Coyote Hunting – Playing the Wind and Other Setup Tips

Here are three key things you need to consider:

1. Never approach your hunting spot if the wind is going to blow your scent into the area that you expect the coyotes to be in. Even if there is only a 5 mile per hour breeze, coyotes more than a mile away can smell you. You will be busted before you even start. If you can’t get into your spot because of poor wind direction it’s best to save that hunting location for a later date when the wind will be more favorable.

2. When you do set up, remember that 99% of the time coyotes will attempt to circle downwind of the sound you are using. You will want to be able to see them when this happens. You need to set up where you have shooting opportunities as they circle toward the downwind side.

3. Always try to pick a downwind area that might allow a coyote a little bit of security as it approaches yet, still allows you a shot opportunity.

If you follow these three simple steps before you start calling you can greatly increase your coyote hunting success.

Recently some new products have shown up on the market designed to cover up your scent or to attract a coyote. I think most hunters are undecided on the effectiveness of these products. The chances are if a coyote gets downwind no matter what you did your hunt will be over. Unless you’re quick on the trigger or can hit a coyote running at 40 mph it’s best to avoid any chance for the coyote to get downwind.

Some more setup tips:

Your hunt starts the second you park your vehicle. If you think a coyote can see your vehicle from where you plan to set up or, from where they might approach, don’t park there. Coyotes are very leery of vehicles. Park your vehicle out of site and downwind from your hunting area. Do not slam the doors; quietly push them shut. You’re dealing with an animal that can hear a mouse squeak from 300 yards away. If you hunt, or ever get the opportunity to hunt, in some wide open areas you’ll see just how good a coyote’s hearing is.

Once you’re out of the vehicle, whisper or don’t talk at all. If you’re hunting with partners, now is not the time to stand outside your vehicle and discuss the details. This should have been done during the drive.

Move and walk as quietly as possible. Develop some hand signals with your hunting partners. When you’re walking to your spot, don’t skyline yourself. Use the surroundings to break up your outline as you walk quietly to your stand.

Don’t forget about the sun and try to use it to your advantage. It’s better to have the sun at your back and in the coyote’s face than the other way around.

Position yourself where you have a backdrop to hide your silhouette up against a bush, tree or on a hillside.

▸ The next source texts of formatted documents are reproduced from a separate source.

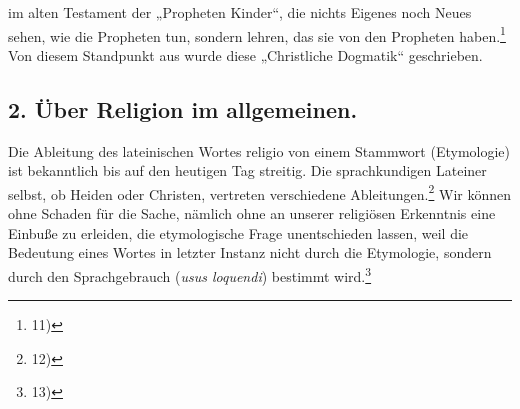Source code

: im alten Testament der „Propheten Kinder“, die nichts Eigenes noch Neues sehen, wie die Propheten tun, sondern lehren, das sie von den Propheten haben.\footnote{11)} Von diesem Standpunkt aus wurde diese „Christliche Dogmatik“ geschrieben.

\subsection*{2. Über Religion im allgemeinen.}

Die Ableitung des lateinischen Wortes religio von einem Stammwort (Etymologie) ist bekanntlich bis auf den heutigen Tag streitig. Die sprachkundigen Lateiner selbst, ob Heiden oder Christen, vertreten verschiedene Ableitungen.\footnote{12)} Wir können ohne Schaden für die Sache, nämlich ohne an unserer religiösen Erkenntnis eine Einbuße zu erleiden, die etymologische Frage unentschieden lassen, weil die Bedeutung eines Wortes in letzter Instanz nicht durch die Etymologie, sondern durch den Sprachgebrauch (\emph{usus loquendi}) bestimmt wird.\footnote{13)}

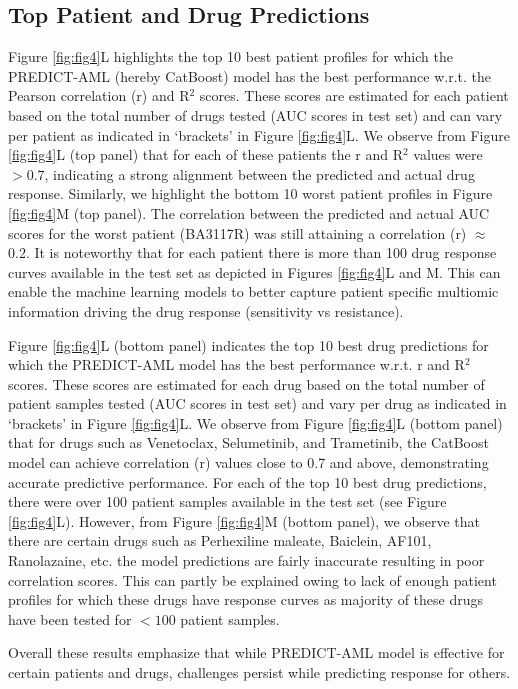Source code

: \documentclass[pdflatex,sn-mathphys-num]{sn-jnl}%
\theoremstyle{thmstyleone}%
\theoremstyle{thmstyletwo}%
\theoremstyle{thmstylethree}%
\begin{document}
\subsection{Top Patient and Drug Predictions}
Figure \ref{fig:fig4}L highlights the top 10 best patient profiles for which the PREDICT-AML (hereby CatBoost) model has the best performance w.r.t. the Pearson correlation (r) and R$^2$ scores. These scores are estimated for each patient based on the total number of drugs tested (AUC scores in test set) and can vary per patient as indicated in `brackets' in Figure \ref{fig:fig4}L. We observe from Figure \ref{fig:fig4}L (top panel) that for each of these patients the r and R$^2$ values were $> 0.7$, indicating a strong alignment between the predicted and actual drug response. Similarly, we highlight the bottom 10 worst patient profiles in Figure \ref{fig:fig4}M (top panel). The correlation between the predicted and actual AUC scores for the worst patient (BA3117R) was still attaining a correlation (r) $\approx$ 0.2. It is noteworthy that for each patient there is more than 100 drug response curves available in the test set as depicted in Figures \ref{fig:fig4}L and M. This can enable the machine learning models to better capture patient specific multiomic information driving the drug response (sensitivity vs resistance).

Figure \ref{fig:fig4}L (bottom panel) indicates the top 10 best drug predictions for which the PREDICT-AML model has the best performance w.r.t. r and R$^2$ scores. These scores are estimated for each drug based on the total number of patient samples tested (AUC scores in test set) and vary per drug as indicated in `brackets' in Figure \ref{fig:fig4}L. We observe from Figure \ref{fig:fig4}L (bottom panel) that for drugs such as Venetoclax, Selumetinib, and Trametinib, the CatBoost model can achieve correlation (r) values close to 0.7 and above, demonstrating accurate predictive performance. For each of the top 10 best drug predictions, there were over 100 patient samples available in the test set (see Figure \ref{fig:fig4}L). However, from Figure \ref{fig:fig4}M (bottom panel), we observe that there are certain drugs such as Perhexiline maleate, Baiclein, AF101, Ranolazaine, etc. the model predictions are fairly inaccurate resulting in poor correlation scores. This can partly be explained owing to lack of enough patient profiles for which these drugs have response curves as majority of these drugs have been tested for $< 100$ patient samples. 

Overall these results emphasize that while PREDICT-AML model is effective for certain patients and drugs, challenges persist while predicting response for others. 
\end{document}
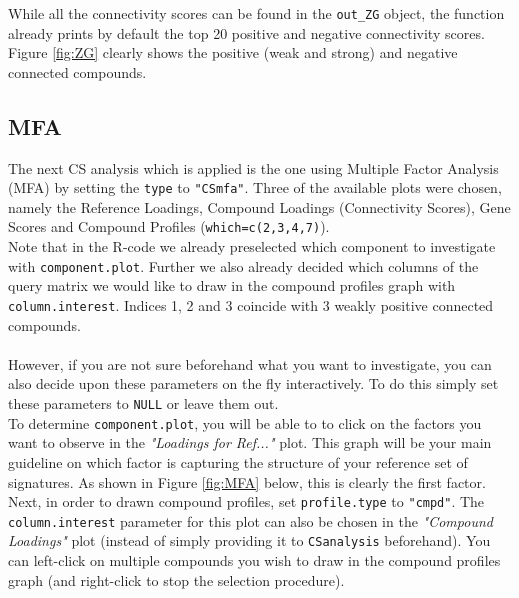 \documentclass[a4paper]{article}\usepackage[]{graphicx}\usepackage[]{color}
\begin{document}
\noindent While all the connectivity scores can be found in the \texttt{out\_ZG}
object, the function already prints by default the top 20 positive and negative
connectivity scores. Figure \ref{fig:ZG} clearly shows the positive (weak and
strong) and negative connected compounds.

\subsection{MFA}
The next CS analysis which is applied is the one using Multiple Factor Analysis
(MFA) by setting the \texttt{type} to \texttt{"CSmfa"}. Three of the
available plots were chosen, namely the Reference Loadings,
Compound Loadings (Connectivity Scores), Gene Scores and Compound Profiles
(\texttt{which=c(2,3,4,7)}).\\
Note that in the R-code we already preselected which component to investigate
with \texttt{component.plot}.
Further we also already decided which columns of the query matrix we would like
to draw in the compound profiles graph with \texttt{column.interest}. Indices 1, 2 and 3 coincide
with 3 weakly positive connected compounds.\\ \\
However, if you are not sure beforehand what you want to investigate, you can
also decide upon these parameters on the fly interactively. To do this simply
set these parameters to \texttt{NULL} or leave them out.\\
To determine \texttt{component.plot}, you will be able to to click on the
factors you want to observe in the {\it "Loadings for Ref..."} plot. This graph will be
your main guideline on which factor is capturing the structure of your reference
set of signatures. As shown in Figure \ref{fig:MFA} below, this is clearly the
first factor. \\
Next, in order to drawn compound profiles, set \texttt{profile.type} to
\texttt{"cmpd"}. The \texttt{column.interest} parameter for this plot can also
be chosen in the {\it "Compound Loadings"} plot (instead of simply providing it
to \texttt{CSanalysis} beforehand). You can left-click on multiple compounds you wish to draw in the compound profiles graph (and right-click to stop the selection procedure). 
\end{document}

I usually like to wait about ten minutes before I start calling. This gives time for things to settle down and gives you a little time to look around and identifying areas that a coyote might approach from. They usually surprise you and come in from someplace unexpected but, sometime you’ll get lucky and one will come in exactly the way you planned it out.

Proper setup is just one part of a successful coyote hunt. Everything from scouting to calling needs to be factored in. These pointers will definitely increase your chances of a successful hunt.